SEARSMONT — Bringing faster, more reliable internet to western Waldo County has been the mission of Southwestern Waldo County Broadband Coalition for the last year or so. Broadband has improved by fits and starts, but speed, reliability and affordability continue to lag, according to Maine Development Foundation, a non-partisan organization promoting economic growth in the state.

According to Searsmont Select Board member Pete Milinazzo, who is also on the SWCBC board, the group has made some exciting progress in its effort to bring broadband to the five member towns of Freedom, Liberty, Montville, Palermo and Searsmont. In an email exchange, Milinazzo provided an outline of the work the coalition has accomplished since last fall.

Last September, the SWCBC completed a community survey in which 630 residents of the member towns took part, with interesting points raised. Among them, 11% of those who took the survey said they had no internet, primarily because there was no company providing the service or because it was too expensive.

Eighty-two percent of respondents said their internet provider was Consolidated Communications, and 56% said they experienced connectivity problems at least once a day. The quality got worse for 76% of those surveyed when more than one person in the household used the internet at a time.

About half of those  surveyed said they were using the internet for educational purposes; of that group, 7% said three or more people in the household were using it for education; 17% had two people; and 25% had one. Eighty percent of those who were using the internet for educational purposes used it for video meetings, while 67% of that group said they used it for email.

Forty-four percent of respondents said one person in the household used the internet for work, while 26% had two people online working and 4% had three or more. Of those working remotely, 92% use the internet for email, while 70% use it for video meetings.

When asked the average monthly charge for internet only, 32% said it was between $40 and $60, 23% said it was between $60 and $75, 29% said it was between $75 and $100 and 9% were paying between $100 and $150.

Another major step in the process of bringing broadband to the area is conducting a feasibility study. Axiom Technologies was hired as a consultant, and according to Milanazzo, the study should be completed by mid-March.
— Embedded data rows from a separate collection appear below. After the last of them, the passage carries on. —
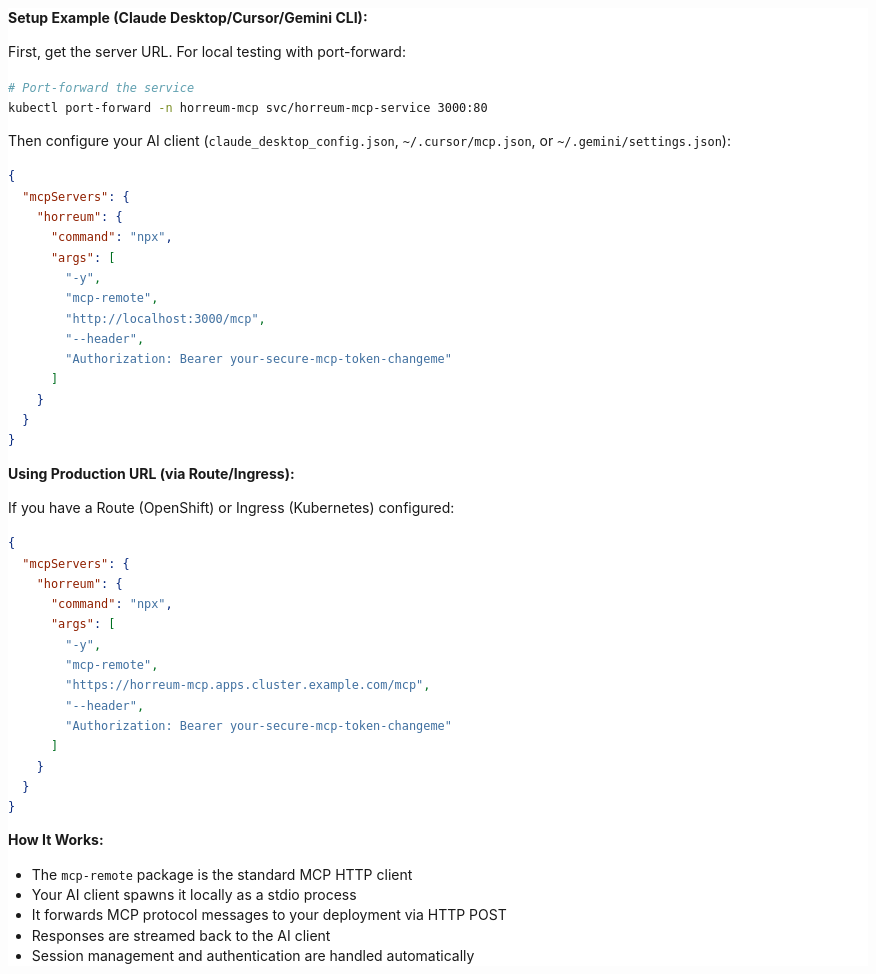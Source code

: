 **Setup Example (Claude Desktop/Cursor/Gemini CLI):**

First, get the server URL. For local testing with port-forward:

```bash
# Port-forward the service
kubectl port-forward -n horreum-mcp svc/horreum-mcp-service 3000:80
```

Then configure your AI client (`claude_desktop_config.json`, `~/.cursor/mcp.json`,
or `~/.gemini/settings.json`):

```json
{
  "mcpServers": {
    "horreum": {
      "command": "npx",
      "args": [
        "-y",
        "mcp-remote",
        "http://localhost:3000/mcp",
        "--header",
        "Authorization: Bearer your-secure-mcp-token-changeme"
      ]
    }
  }
}
```

**Using Production URL (via Route/Ingress):**

If you have a Route (OpenShift) or Ingress (Kubernetes) configured:

```json
{
  "mcpServers": {
    "horreum": {
      "command": "npx",
      "args": [
        "-y",
        "mcp-remote",
        "https://horreum-mcp.apps.cluster.example.com/mcp",
        "--header",
        "Authorization: Bearer your-secure-mcp-token-changeme"
      ]
    }
  }
}
```

**How It Works:**

- The `mcp-remote` package is the standard MCP HTTP client
- Your AI client spawns it locally as a stdio process
- It forwards MCP protocol messages to your deployment via HTTP POST
- Responses are streamed back to the AI client
- Session management and authentication are handled automatically
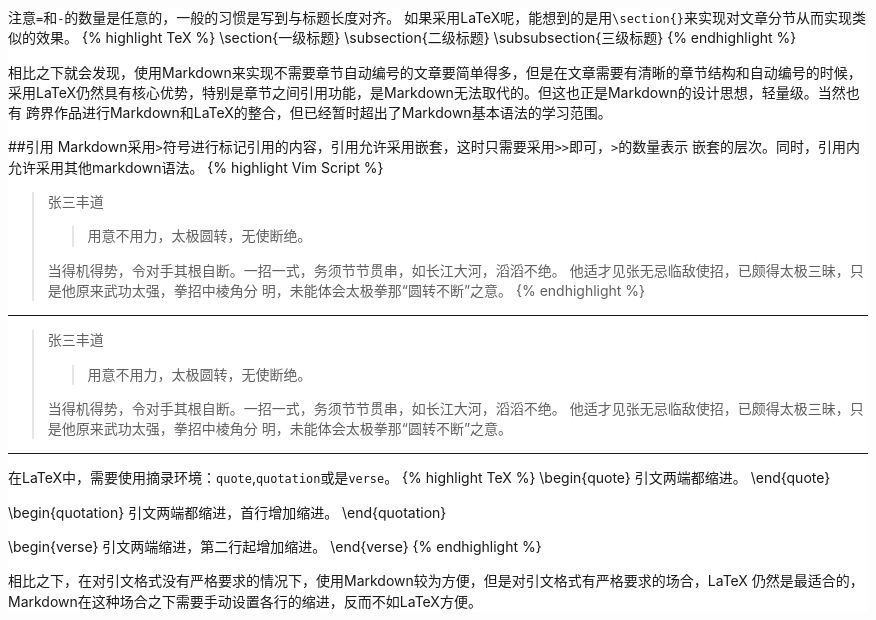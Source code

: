 
注意`=`和`-`的数量是任意的，一般的习惯是写到与标题长度对齐。
如果采用LaTeX呢，能想到的是用`\section{}`来实现对文章分节从而实现类似的效果。
{% highlight TeX %}
\section{一级标题}
\subsection{二级标题}
\subsubsection{三级标题}
{% endhighlight %}

相比之下就会发现，使用Markdown来实现不需要章节自动编号的文章要简单得多，但是在文章需要有清晰的章节结构和自动编号的时候，
采用LaTeX仍然具有核心优势，特别是章节之间引用功能，是Markdown无法取代的。但这也正是Markdown的设计思想，轻量级。当然也有
跨界作品进行Markdown和LaTeX的整合，但已经暂时超出了Markdown基本语法的学习范围。

##引用
Markdown采用`>`符号进行标记引用的内容，引用允许采用嵌套，这时只需要采用`>>`即可，`>`的数量表示
嵌套的层次。同时，引用内允许采用其他markdown语法。
{% highlight Vim Script %}
> 张三丰道
>
>> 用意不用力，太极圆转，无使断绝。
>
> 当得机得势，令对手其根自断。一招一式，务须节节贯串，如长江大河，滔滔不绝。
> 他适才见张无忌临敌使招，已颇得太极三昧，只是他原来武功太强，拳招中棱角分
> 明，未能体会太极拳那“圆转不断”之意。
{% endhighlight %}

---

> 张三丰道
>
> > 用意不用力，太极圆转，无使断绝。
>
> 当得机得势，令对手其根自断。一招一式，务须节节贯串，如长江大河，滔滔不绝。
> 他适才见张无忌临敌使招，已颇得太极三昧，只是他原来武功太强，拳招中棱角分
> 明，未能体会太极拳那“圆转不断”之意。

---

在LaTeX中，需要使用摘录环境：`quote`,`quotation`或是`verse`。
{% highlight TeX %}
\begin{quote}
引文两端都缩进。
\end{quote}

\begin{quotation}
引文两端都缩进，首行增加缩进。
\end{quotation}

\begin{verse}
引文两端缩进，第二行起增加缩进。
\end{verse}
{% endhighlight %}

相比之下，在对引文格式没有严格要求的情况下，使用Markdown较为方便，但是对引文格式有严格要求的场合，LaTeX
仍然是最适合的，Markdown在这种场合之下需要手动设置各行的缩进，反而不如LaTeX方便。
The coalition’s February newsletter said the cost of the study is $45,000, which will be paid for with American Rescue Plan Act monies at a cost of $9,000 per town. No municipal property tax funds will be used.

The five SWCBC towns have also received a combined $600,000-plus in ARPA funds, though none of the money has yet been allocated for broadband expansion. Waldo County still has more than $3,000,000 in unallocated ARPA funds, having distributed $100,000 of the $7,700,000 it received to the five SWCBC towns ($20,000 each), with no requirement from the county as to how the funds were to be used.

The four options currently under consideration for bringing broadband to the member towns include forming a nonprofit regional community-owned fiber network utility, forming a public-private partnership, providing incentives for an internet provider-owned network and going with a fixed wireless broadband network.

According to SWCBC talking points Milinazzo shared with The Republican Journal, a community-owned utility would have the most control in determining rates and services, but would also be the most expensive to fund. While the towns would need to manage the operation of the utility, an ISP would be hired for connectivity and maintenance. This option has the potential to provide a revenue source for the towns, with subscribers paying a fee. If the community-owned option is chosen, SWCBC will need community support and guidance to form an inter-local agreement.

A public-private partnership would be easier to fund than owning the utility outright and would share responsibilities with an ISP for connectivity and maintenance. Towns would need to participate in the operation and this option would have less community input in setting future rates and services offered.

Providing incentives to an ISP to build a fiber network would present a smaller financial commitment for the towns. The ISP would do all the work and towns would be tied to one vendor with little community control of future rates and services, the talking points say.

Fixed wireless broadband would carry the lowest potential cost and have faster implementation than the other options, but would also be tied to one vendor. This option might be less reliable and slower than a fiber network. Red Zone uses fixed wireless, and rather than new towers, it would erect repeaters on small poles to support broadband access.